A segunda perna trata do financiamento do sistema. Do lado do custeio, a proposta prevê desonerações, mudança no financiamento de gratuidades – “que poderiam ser bancadas por fundos dentro das políticas públicas para estudantes e idosos, como o FNE e o contemplado no Estatuto do Idoso”, explica Cunha –, e a criação de fontes extra tarifárias, como uma sobretaxa no licenciamento de automóveis. “A ideia de o transporte individual ajudar a bancar o transporte público é assumida em vários países. E não precisa ser uma taxa expressiva. Se a taxa de licenciamento aqui de Brasília, por exemplo, passasse os atuais R$ 79 para R$ 100, sozinha já bancaria 15% do custo do transporte urbano”, afirma. Nesse campo, a proposta também contempla linhas de financiamento para modernização de frota, “o que inclui a possibilidade de mudança de matriz energética e novas tecnologias para a gestão do transporte”.

A terceira parte da proposta de marco legal trata da qualidade e produtividade, e inclui diversas frentes. Entre elas, o incentivo a que municípios promovam um escalonamento do horário de funcionamento de atividades comerciais. “Hoje se faz a conta de seus passageiros por metro quadrado no horário de pico, mas todas as atividades em geral começam no mesmo horário. Isso implica grande necessidade de equipamento para transportar as pessoas nas duas horas de pico pela manhã, e outra duas à tarde, com ociosidade no restante do dia. Estender esses horários de pico, com um reescalonamento das atividades possibilitaria um melhor atendimento com uma frota menor”, diz Cunha, ressaltando que essa regra favoreceria também as condições dadas pela pandemia, que podem perdurar. O projeto também prevê o estabelecimento de padrões de eficiência, qualidade e desempenho, que seriam determinados pela União e perseguidos pelos municípios.

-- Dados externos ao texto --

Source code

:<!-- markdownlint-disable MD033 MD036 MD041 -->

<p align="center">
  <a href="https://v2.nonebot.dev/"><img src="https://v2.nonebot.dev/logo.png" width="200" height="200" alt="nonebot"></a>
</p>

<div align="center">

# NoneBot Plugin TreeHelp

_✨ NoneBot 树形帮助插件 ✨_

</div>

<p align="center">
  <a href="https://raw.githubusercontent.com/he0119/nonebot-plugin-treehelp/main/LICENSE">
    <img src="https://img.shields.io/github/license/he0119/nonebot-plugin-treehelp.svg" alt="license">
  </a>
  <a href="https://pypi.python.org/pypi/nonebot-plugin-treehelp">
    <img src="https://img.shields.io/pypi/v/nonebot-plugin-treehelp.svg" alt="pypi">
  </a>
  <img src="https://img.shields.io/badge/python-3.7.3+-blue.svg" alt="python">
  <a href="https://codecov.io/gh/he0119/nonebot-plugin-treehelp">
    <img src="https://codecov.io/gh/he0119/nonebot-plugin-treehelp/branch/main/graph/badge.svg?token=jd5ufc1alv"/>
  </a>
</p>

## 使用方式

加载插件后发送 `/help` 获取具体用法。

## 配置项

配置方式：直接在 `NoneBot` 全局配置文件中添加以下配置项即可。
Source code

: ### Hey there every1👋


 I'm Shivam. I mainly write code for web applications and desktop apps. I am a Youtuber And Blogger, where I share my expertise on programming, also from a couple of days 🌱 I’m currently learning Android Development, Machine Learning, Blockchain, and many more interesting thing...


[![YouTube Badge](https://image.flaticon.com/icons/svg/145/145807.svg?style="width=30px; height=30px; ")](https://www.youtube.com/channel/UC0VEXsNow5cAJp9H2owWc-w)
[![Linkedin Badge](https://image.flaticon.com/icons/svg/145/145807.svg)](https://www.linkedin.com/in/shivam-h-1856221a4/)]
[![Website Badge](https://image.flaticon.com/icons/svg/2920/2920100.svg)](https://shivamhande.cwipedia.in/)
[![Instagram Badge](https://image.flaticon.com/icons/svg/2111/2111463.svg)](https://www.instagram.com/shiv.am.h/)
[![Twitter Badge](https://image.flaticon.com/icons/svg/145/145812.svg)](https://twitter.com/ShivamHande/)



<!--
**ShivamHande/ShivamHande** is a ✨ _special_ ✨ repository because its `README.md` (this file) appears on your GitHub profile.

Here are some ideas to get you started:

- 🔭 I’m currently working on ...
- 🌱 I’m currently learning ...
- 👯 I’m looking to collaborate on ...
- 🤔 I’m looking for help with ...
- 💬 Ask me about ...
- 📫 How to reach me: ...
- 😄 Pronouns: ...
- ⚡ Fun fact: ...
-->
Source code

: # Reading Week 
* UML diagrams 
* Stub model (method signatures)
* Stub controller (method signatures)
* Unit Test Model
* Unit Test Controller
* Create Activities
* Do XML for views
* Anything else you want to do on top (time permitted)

Cunha afirma que os poucos casos de operações no Brasil ainda mantêm algum equilíbrio levam algum desses princípios adiante. “Há alguns anos a cidade de São Paulo já possui regras de subsídio que preveem uma cobertura de 30% dos custos do transporte pelo orçamento da prefeitura. Em Brasília, essa cobertura é de 50%. São dois municípios que hoje se destacam. Curitiba e Belo Horizonte, que desde os anos 1970 fizeram o dever de casa de construir redes bem racionalizadas, portanto com custos menores, também possuem uma situação melhor. Salvador, Vitória e Goiânia vêm trabalhando para evitar um colapso. Mas precisamos de uma mudança mais ampla”, diz, reiterando que a situação da maioria dos 2.901 municípios brasileiros que hoje contam com transporte público organizado é de preocupação. “Há operações que ainda se sustentam criando endividamento, às vezes tomando recursos para capital de giro, outras criando dívidas tributárias, às vezes às custas da depreciação da frota. Este último é o pior dos mundos, pois a frota é o principal ativo de uma companhia. E assim o setor se descapitaliza a olhos vistos”, conta. Para a maioria das operações, Cunha afirma que o colapso é iminente. “Não acontecerá em todos os lugares ao mesmo tempo, mas existirá. O Rio de Janeiro é um exemplo. Nos últimos três anos, 14 empresas já fecharam as portas, e há outras para fechar. Isso não foi muito sentido porque os consórcios tiveram que absorver os deficitários, mas aconteceu”, diz. “Em Salvador também houve um caso recente, de um consórcio de 800 ônibus que entregou as chaves das garagens para o prefeito operar, porque não tiveram mais condições.” O presidente da NTU destaca que a gravidade da situação forjou as empresas para um cenário de mudanças, e defende a urgência na discussão do novo marco legal. “É preciso ter uma única visão de melhoria de comportamento, e até de racionalização das redes públicas. Hoje há muitos municípios sem pessoal qualificado para estabelecer uma rede enxuta, o que aumenta os custos para todos. Mas todos estamos sofrendo, das empresas a ponto de fechar, ao passageiro insatisfeito com a qualidade do serviço. E, para a sobrevivência do transporte público, temos que mudar.”